Friday , March 29 2024

Economics Finally Pushing Scout’s to the Internet

We’ve been hearing about how the Internet would revolutionize the way music is found, distributed and promoted for ten years. Until recently that wasn’t the case – at least with the majors – who have just now been dragged kicking and screaming into digital music sales over the Internet, and been forced by economics to curtail radio “payola” and huge promotional budgets. People are finally turning to the Internet to find talent as well:

    Joe Berman looks for new bands. Typically, that means hanging out in dive bars, enduring hours of unlistenable music by groups whose rock-and-roll dreams far exceed their talent, praying for the occasional act that shows promise.

    About 16 months ago, however, the Los Angeles-based talent-finder sat at home scouting the globe for groups.

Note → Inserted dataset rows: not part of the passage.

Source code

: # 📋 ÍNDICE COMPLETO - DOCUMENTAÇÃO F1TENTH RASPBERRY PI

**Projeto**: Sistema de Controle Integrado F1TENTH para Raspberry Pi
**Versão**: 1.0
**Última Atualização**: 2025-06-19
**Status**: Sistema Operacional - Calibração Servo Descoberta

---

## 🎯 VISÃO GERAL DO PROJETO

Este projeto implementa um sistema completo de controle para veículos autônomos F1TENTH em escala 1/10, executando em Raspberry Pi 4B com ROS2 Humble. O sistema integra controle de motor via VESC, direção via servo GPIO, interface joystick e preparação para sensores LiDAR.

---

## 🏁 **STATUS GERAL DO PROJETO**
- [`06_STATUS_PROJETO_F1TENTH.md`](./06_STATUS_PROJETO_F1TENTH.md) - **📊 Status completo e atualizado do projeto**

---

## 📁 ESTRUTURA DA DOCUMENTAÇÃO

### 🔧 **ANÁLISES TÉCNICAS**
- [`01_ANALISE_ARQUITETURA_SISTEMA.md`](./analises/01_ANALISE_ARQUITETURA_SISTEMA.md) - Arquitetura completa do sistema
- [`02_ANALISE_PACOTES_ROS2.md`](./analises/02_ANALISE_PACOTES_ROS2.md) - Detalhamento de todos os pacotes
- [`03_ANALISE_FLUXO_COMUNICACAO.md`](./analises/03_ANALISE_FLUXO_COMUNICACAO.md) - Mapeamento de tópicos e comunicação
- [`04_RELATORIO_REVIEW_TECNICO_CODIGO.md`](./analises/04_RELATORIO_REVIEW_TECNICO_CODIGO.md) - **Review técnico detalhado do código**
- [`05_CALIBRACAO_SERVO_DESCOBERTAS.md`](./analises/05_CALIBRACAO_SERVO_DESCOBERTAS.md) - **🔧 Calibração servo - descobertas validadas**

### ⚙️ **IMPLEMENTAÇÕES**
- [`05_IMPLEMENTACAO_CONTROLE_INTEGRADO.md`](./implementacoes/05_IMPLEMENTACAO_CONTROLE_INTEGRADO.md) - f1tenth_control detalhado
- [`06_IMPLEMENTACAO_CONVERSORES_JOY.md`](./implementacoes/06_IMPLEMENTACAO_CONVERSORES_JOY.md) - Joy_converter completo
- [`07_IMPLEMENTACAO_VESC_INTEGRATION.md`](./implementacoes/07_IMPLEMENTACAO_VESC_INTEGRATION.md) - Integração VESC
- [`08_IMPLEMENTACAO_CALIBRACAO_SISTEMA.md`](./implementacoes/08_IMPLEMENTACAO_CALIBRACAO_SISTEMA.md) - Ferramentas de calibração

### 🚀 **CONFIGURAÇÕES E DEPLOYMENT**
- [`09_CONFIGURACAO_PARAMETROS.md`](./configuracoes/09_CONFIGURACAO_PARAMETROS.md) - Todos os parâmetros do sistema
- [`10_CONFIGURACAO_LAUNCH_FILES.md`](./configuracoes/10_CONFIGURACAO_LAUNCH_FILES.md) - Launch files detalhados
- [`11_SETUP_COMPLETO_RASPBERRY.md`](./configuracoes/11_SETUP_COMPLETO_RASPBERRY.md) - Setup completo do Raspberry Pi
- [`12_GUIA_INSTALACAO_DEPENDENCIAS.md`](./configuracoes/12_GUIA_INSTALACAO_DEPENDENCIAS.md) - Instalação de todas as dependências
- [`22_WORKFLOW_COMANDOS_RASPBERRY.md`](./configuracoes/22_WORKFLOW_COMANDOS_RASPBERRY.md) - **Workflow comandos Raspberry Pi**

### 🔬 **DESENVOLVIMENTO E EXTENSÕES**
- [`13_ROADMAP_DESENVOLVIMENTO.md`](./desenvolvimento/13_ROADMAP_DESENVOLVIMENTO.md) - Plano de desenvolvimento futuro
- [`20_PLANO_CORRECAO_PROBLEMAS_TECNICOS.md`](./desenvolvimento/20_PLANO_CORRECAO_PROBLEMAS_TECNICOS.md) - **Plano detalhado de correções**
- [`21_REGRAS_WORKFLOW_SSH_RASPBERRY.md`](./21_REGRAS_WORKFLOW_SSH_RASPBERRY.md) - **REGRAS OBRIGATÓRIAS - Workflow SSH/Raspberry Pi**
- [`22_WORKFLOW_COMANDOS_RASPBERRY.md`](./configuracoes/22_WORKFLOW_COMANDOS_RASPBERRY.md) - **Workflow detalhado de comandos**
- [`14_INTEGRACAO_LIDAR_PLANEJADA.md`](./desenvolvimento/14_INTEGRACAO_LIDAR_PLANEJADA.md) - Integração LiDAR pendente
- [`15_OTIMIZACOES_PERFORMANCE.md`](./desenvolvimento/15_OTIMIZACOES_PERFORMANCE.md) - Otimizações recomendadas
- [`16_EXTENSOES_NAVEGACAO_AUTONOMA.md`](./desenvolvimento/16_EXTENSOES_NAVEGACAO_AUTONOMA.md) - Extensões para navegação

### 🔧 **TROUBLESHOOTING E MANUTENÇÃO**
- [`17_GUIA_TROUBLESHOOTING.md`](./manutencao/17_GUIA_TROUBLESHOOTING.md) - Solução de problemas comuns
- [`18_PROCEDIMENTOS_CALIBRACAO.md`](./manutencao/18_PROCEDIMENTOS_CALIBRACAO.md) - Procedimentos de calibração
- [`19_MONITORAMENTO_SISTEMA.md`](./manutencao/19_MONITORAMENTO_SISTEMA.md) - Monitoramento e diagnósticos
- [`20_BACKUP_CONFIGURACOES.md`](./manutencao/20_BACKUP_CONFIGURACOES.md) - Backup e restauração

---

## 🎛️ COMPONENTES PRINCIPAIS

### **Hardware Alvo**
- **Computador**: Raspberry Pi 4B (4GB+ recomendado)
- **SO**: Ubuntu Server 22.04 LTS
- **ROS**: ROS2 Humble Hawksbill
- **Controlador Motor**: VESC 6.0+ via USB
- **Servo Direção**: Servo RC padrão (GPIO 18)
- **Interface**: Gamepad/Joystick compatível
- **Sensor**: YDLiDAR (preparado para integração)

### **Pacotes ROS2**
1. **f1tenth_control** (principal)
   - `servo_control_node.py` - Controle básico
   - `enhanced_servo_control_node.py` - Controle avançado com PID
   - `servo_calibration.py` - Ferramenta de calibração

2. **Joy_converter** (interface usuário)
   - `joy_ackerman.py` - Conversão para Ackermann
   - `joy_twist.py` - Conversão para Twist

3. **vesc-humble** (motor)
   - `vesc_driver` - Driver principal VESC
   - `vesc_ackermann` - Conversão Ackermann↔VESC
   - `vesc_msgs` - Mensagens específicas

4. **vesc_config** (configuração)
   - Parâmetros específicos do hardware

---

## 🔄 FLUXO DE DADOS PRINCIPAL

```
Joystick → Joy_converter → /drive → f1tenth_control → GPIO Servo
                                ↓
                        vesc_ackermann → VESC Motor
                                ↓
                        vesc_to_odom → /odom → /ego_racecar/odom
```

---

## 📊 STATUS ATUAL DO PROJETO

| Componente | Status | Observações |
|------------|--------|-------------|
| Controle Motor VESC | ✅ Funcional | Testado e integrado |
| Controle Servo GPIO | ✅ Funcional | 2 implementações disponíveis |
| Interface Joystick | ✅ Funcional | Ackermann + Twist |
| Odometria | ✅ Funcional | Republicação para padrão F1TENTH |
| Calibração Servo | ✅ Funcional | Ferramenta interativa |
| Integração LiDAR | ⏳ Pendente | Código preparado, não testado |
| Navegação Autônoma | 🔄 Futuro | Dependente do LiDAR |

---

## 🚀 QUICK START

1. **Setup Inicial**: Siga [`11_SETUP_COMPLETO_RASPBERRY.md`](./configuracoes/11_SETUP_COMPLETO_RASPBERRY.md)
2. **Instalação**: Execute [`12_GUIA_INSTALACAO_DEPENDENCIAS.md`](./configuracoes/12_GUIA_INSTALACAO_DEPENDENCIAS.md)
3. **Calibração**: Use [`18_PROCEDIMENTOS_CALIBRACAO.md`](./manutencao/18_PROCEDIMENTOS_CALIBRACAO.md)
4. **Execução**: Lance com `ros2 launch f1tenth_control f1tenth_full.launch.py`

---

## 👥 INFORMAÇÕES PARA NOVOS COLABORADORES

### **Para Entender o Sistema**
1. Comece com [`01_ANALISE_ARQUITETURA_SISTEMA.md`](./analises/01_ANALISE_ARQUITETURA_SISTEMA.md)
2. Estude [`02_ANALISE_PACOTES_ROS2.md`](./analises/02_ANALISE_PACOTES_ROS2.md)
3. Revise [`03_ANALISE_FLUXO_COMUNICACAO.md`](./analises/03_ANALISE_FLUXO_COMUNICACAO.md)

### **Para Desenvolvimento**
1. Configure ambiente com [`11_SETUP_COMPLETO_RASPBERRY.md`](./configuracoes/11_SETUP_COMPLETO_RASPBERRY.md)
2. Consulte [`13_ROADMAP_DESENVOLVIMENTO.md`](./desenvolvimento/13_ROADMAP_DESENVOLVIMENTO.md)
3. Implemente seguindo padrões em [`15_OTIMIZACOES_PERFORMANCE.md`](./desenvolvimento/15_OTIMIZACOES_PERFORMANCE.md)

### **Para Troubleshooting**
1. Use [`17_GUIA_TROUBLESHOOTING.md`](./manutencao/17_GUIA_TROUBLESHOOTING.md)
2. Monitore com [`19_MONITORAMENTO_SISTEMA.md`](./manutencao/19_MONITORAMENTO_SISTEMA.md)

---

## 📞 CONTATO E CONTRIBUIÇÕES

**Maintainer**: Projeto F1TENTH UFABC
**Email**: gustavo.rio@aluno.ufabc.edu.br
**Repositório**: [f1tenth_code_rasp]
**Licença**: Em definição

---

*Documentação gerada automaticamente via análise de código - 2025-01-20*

He typed “New Zealand indie rock bands” into his computer search engine and found Steriogram, five lads from the town of Whangarei in New Zealand. They had a song and a video posted on a Web site but no record contract.

    Excited by what he heard, Berman e-mailed Steriogram frontman Brad Carter asking for more music, sparking a swift chain of events. Carter mailed a demo CD of about five songs. Berman played the songs for Dan McCarroll, senior creative director for EMI Publishing. Impressed, McCarroll played the music for a friend, who happened to be the president of Capitol Records.

    Two weeks later, Steriogram had a five-album deal with Capitol, home of the Beatles and Garth Brooks. Now, the band is touring the United States and has a video on MTV.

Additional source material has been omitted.